Aile İçi Şiddet ve İstismar (106)
Aile İçi Şiddet ve İstismar (106)
Aile, toplumun temel taşıdır. Allah Teâlâ, aile sayesinde yeryüzünde
insanların huzur bulmasını, nesillerin devam etmesini ve Yaratanın isteği
doğrultusunda bir hayat yaşanmasını murat etmiştir. Dinimiz evliliği teşvik
etmiş, ancak evlilik dışı kadın-erkek ilişkilerini ise şiddetle yasaklamış ve
haram kılmıştır.
Üzülerek belirtmek gerekir ki, maneviyattan yoksun, maddî çıkarları
önceleyen, zevkini düşünen hedonist bireylerin yaygınlaştığı günümüz dünyasında
şiddete yönelen insanların sayısında ciddi artışlar yaşanmaktadır. Acımasızca
işlenen cinayetler artık aileyi de kıskacına almıştır. Yakın akrabalar dahi maddî
çıkarlar için birbirini hunharca katledebilmektedir.
Hatta şefkat timsali olması gereken bazı “biyolojik” anneler yavrularını öldürebilecek
derece vahşileşmiştir.

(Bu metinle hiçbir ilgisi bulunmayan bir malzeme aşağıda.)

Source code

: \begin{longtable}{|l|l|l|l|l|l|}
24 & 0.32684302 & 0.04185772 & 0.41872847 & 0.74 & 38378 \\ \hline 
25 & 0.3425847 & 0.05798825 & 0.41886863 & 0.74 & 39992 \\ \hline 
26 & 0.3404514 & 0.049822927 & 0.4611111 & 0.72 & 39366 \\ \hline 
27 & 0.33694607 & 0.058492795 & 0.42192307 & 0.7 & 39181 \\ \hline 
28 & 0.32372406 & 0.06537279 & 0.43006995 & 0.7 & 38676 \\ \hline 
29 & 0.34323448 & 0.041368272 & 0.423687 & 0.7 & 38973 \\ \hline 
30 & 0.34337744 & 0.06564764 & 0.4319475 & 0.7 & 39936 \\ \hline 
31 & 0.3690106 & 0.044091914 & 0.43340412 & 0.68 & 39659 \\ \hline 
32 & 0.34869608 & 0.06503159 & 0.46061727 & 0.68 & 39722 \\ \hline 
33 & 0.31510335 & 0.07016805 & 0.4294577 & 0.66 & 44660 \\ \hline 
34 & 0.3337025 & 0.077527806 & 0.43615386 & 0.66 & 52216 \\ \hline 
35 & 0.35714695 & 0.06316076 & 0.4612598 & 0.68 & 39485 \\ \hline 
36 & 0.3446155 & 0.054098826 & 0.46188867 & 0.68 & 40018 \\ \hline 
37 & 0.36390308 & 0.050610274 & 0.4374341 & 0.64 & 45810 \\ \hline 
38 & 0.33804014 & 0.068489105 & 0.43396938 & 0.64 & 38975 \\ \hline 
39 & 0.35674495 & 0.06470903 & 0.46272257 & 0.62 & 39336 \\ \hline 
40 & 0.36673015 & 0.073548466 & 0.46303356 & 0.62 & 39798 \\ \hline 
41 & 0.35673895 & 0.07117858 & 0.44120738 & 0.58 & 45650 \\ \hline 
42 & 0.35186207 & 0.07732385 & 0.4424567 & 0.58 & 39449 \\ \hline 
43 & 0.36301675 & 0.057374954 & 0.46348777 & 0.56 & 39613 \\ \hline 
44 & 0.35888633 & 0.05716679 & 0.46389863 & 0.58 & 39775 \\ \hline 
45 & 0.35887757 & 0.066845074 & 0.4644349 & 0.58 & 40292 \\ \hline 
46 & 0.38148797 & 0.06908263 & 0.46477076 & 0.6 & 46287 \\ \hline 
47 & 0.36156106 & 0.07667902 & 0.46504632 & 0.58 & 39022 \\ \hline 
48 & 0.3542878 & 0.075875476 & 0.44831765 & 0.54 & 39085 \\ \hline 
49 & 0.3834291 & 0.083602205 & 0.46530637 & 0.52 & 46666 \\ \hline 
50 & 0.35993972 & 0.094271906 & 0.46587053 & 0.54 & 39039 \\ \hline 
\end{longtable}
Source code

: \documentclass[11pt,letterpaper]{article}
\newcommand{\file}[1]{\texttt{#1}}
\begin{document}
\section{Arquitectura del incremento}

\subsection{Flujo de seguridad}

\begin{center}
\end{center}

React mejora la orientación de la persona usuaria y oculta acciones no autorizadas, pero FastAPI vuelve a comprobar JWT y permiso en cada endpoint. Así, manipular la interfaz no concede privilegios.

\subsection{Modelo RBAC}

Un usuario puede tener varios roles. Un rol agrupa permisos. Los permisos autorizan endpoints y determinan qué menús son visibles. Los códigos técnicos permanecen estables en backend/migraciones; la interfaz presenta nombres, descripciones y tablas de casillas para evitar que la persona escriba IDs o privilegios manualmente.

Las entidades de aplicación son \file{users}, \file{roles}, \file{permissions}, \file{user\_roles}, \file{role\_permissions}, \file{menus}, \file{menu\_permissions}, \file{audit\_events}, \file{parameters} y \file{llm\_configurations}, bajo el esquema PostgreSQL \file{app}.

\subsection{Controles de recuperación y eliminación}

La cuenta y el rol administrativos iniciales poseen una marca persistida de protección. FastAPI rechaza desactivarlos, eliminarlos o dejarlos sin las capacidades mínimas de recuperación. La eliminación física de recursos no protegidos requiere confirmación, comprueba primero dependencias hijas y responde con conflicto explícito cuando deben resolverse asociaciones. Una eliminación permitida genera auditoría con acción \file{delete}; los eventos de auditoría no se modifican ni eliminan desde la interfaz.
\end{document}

Fedakârlık ve özverinin merkezi olması gereken aile,
televizyon programlarının da etkisiyle ve yanlış yönlendirmesiyle bencilliğin
ve bireysel hesapların ön plana çıktığı bir şiddet ve istismar ortamına dönüşmüştür.

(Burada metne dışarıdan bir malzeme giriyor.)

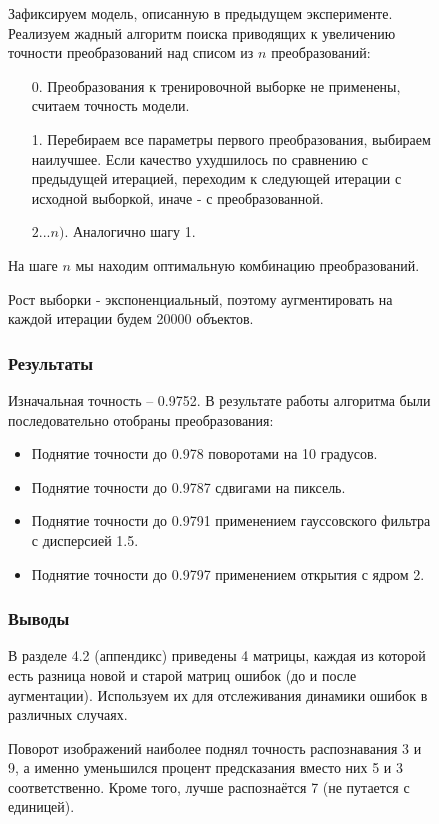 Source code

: \documentclass{article}
\begin{document}
\begin{figure}[H]
                Зафиксируем модель, описанную в предыдущем эксперименте.
                Реализуем жадный алгоритм поиска приводящих к увеличению точности преобразований над списом из $n$ преобразований:
                \begin{enumerate}
                    \item[0.] Преобразования к тренировочной выборке не применены, считаем точность модели.
                    \item[1.] Перебираем все параметры первого преобразования, выбираем наилучшее. Если качество ухудшилось по сравнению с предыдущей итерацией, переходим к следующей итерации с исходной выборкой, иначе - с преобразованной.
                    \item[$2...n)$.] Аналогично шагу 1.
                \end{enumerate}
                На шаге $n$ мы находим оптимальную комбинацию преобразований.

                Рост выборки - экспоненциальный, поэтому аугментировать на каждой итерации будем 20000 объектов.
            \subsubsection{Результаты}
                Изначальная точность -- 0.9752. В результате работы алгоритма были последовательно отобраны преобразования:
                \begin{itemize}
                    \item Поднятие точности до 0.978 поворотами на 10 градусов.
                    \item Поднятие точности до 0.9787 сдвигами на пиксель.
                    \item Поднятие точности до 0.9791 применением гауссовского фильтра с дисперсией 1.5.
                    \item Поднятие точности до 0.9797 применением открытия с ядром 2.
                \end{itemize}
                
            \subsubsection{Выводы}
                В разделе 4.2 (аппендикс) приведены 4 матрицы, каждая из которой есть разница новой и старой матриц ошибок (до и после аугментации). Используем их для отслеживания динамики ошибок в различных случаях.

                Поворот изображений наиболее поднял точность распознавания 3 и 9, а именно уменьшился процент предсказания вместо них 5 и 3 соответственно. Кроме того, лучше распознаётся 7 (не путается с единицей).


\end{figure}
\end{document}

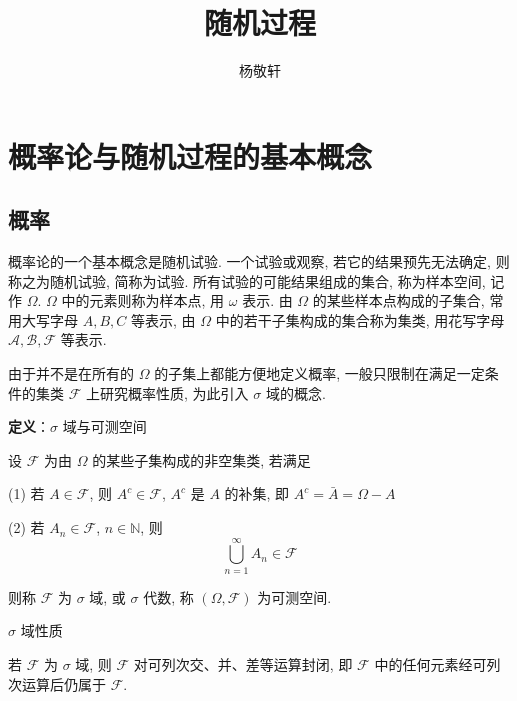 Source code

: \documentclass[openany]{ctexbook}
\theoremstyle{kaiti}
\theoremstyle{normal}
\begin{document}
\title{\heiti \Huge 随机过程 \vspace{0.5cm}}
\author{\LARGE\kaishu 杨敬轩 \vspace{1cm}}

\maketitle
\thispagestyle{empty}

\frontmatter

\tableofcontents

\mainmatter

\chapter{概率论与随机过程的基本概念}

\section{概率}

概率论的一个基本概念是随机试验. 一个试验或观察, 若它的结果预先无法确定, 则称之为随机试验, 简称为试验. 所有试验的可能结果组成的集合, 称为样本空间, 记作 $\Omega$. $\Omega$ 中的元素则称为样本点, 用 $\omega$ 表示. 由 $\Omega$ 的某些样本点构成的子集合, 常用大写字母 $A,B,C$ 等表示, 由 $\Omega$ 中的若干子集构成的集合称为集类, 用花写字母 $\mathcal{A},\mathcal{B},\mathcal{F}$ 等表示.

由于并不是在所有的 $\Omega$ 的子集上都能方便地定义概率, 一般只限制在满足一定条件的集类 $\mathcal{F}$ 上研究概率性质, 为此引入 $\sigma$ 域的概念.

\textbf{定义}：$\sigma$ 域与可测空间

设 $\mathcal{F}$ 为由 $\Omega$ 的某些子集构成的非空集类, 若满足

(1) 若 $A\in\mathcal{F}$, 则 $A^c\in\mathcal{F}$, $A^c$ 是 $A$ 的补集, 即 $A^c=\bar{A}=\Omega-A$

(2) 若 $A_n\in\mathcal{F}$, $n\in\mathbb{N}$, 则
\begin{equation}
  \bigcup_{n=1}^\infty A_n\in\mathcal{F}
\end{equation}

则称 $\mathcal{F}$ 为 $\sigma$ 域, 或 $\sigma$ 代数,  称 $(\Omega,\mathcal{F})$ 为可测空间.

$\sigma$ 域性质

若 $\mathcal{F}$ 为 $\sigma$ 域, 则 $\mathcal{F}$ 对可列次交、并、差等运算封闭, 即 $\mathcal{F}$ 中的任何元素经可列次运算后仍属于 $\mathcal{F}$.
\end{document}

İnsanlar arasındaki bu olumsuz eğilimleri dizginleyen, sevgi ve şefkat
ocağı konumundaki ailelere hayat veren, ailevi ilişkileri normalleştiren en
büyük güç ise “din duygusu, bir başka ifadeyle Allah korkusu ve ahirette hesap
vereceği inancıdır.” İstiklal Marşı’nın şairi Mehmet Akif Ersoy bu gerçeği
şöyle ifade etmiştir:
“Ne irfandır veren ahlâka yükseklik, ne vicdandır.
Fazilet hissi insanlarda Allah korkusundandır.”
Bu korkunun kalplerden silindiği bir dünyada artık “insan insanın kurdu”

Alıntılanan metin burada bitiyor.